[AMD] Add Tests for MXFP GEMM Gluon Kernel for GFX1250 (#8371)

knwng · web-flow · commit 0173f7524d8c · 2025-10-06T16:54:45.000-07:00
This PR added tests for MXFP GEMM Gluon Kernel for GFX1250.
diff --git a/python/triton/experimental/gluon/language/amd/gfx1250/__init__.py b/python/triton/experimental/gluon/language/amd/gfx1250/__init__.py
@@ -59,8 +59,8 @@ def wmma_scaled(a, a_scale, a_format, b, b_scale, b_format, acc, _semantic=None)
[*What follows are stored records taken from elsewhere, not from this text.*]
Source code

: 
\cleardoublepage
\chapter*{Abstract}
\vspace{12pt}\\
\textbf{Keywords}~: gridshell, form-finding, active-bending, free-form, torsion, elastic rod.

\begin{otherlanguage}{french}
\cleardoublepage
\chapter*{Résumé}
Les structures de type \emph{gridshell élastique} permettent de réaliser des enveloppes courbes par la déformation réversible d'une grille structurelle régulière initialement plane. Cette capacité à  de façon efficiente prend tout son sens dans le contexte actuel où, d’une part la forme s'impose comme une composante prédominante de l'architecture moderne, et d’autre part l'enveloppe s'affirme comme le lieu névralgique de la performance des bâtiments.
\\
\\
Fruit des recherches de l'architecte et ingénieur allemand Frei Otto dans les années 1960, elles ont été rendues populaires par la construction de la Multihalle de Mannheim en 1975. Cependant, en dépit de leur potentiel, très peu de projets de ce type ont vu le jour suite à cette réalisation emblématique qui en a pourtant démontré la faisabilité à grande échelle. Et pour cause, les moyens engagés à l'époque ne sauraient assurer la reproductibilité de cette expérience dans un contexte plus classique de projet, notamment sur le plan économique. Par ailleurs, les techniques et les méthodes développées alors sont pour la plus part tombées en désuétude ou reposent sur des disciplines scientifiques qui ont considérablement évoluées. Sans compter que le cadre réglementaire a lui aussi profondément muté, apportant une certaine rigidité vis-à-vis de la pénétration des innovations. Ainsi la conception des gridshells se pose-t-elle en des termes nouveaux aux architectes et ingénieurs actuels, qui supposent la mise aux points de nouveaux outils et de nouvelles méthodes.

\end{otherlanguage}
     "accumulator tensor's layout must be (16, 16, 128)"
 
     # TODO: Add more formats
-    assert a_format.value in {"e2m1"}, f"Unsupported lhs_format: {a_format.value}"
-    assert b_format.value in {"e2m1"}, f"Unsupported rhs_format: {b_format.value}"
+    assert a_format.value in {"e2m1", "e4m3", "e5m2"}, f"Unsupported lhs_format: {a_format.value}"
+    assert b_format.value in {"e2m1", "e4m3", "e5m2"}, f"Unsupported rhs_format: {b_format.value}"
 
     assert a_scale is not None and b_scale is not None, "Scales must not be None"
 
diff --git a/third_party/amd/python/test/test_gluon_gfx1250.py b/third_party/amd/python/test/test_gluon_gfx1250.py
@@ -422,3 +422,192 @@ def test_runtime_tensor_copy(BLOCK_M, BLOCK_N):
 
     b_triton = b_device.cpu()
     assert torch.equal(b_triton, a)
+
+
+@gluon.jit
+def mxgemm_kernel(a_ptr, b_ptr, c_ptr, a_scale, b_scale, M, N, K, stride_am, stride_ak, stride_bk, stride_bn, stride_cm,
+                  stride_cn, stride_scale, DTYPE_A: ttgl.constexpr, DTYPE_B: ttgl.constexpr,
+                  SCALE_BLOCK: ttgl.constexpr, BLOCK_M: ttgl.constexpr, BLOCK_N: ttgl.constexpr,
+                  BLOCK_K: ttgl.constexpr, GROUP_SIZE_M: ttgl.constexpr):
+    DIV_FACTOR_A: ttgl.constexpr = 2 if DTYPE_A == "e2m1" else 1
+    DIV_FACTOR_B: ttgl.constexpr = 2 if DTYPE_B == "e2m1" else 1
+    BLOCK_K_SCALE: ttgl.constexpr = BLOCK_K // SCALE_BLOCK
+    BLOCK_K_PACKED_A: ttgl.constexpr = BLOCK_K // DIV_FACTOR_A
+    BLOCK_K_PACKED_B: ttgl.constexpr = BLOCK_K // DIV_FACTOR_B
+
+    BLOCKED_LAYOUT: ttgl.constexpr = ttgl.BlockedLayout([1, 1], [8, 4], [4, 1], [1, 0])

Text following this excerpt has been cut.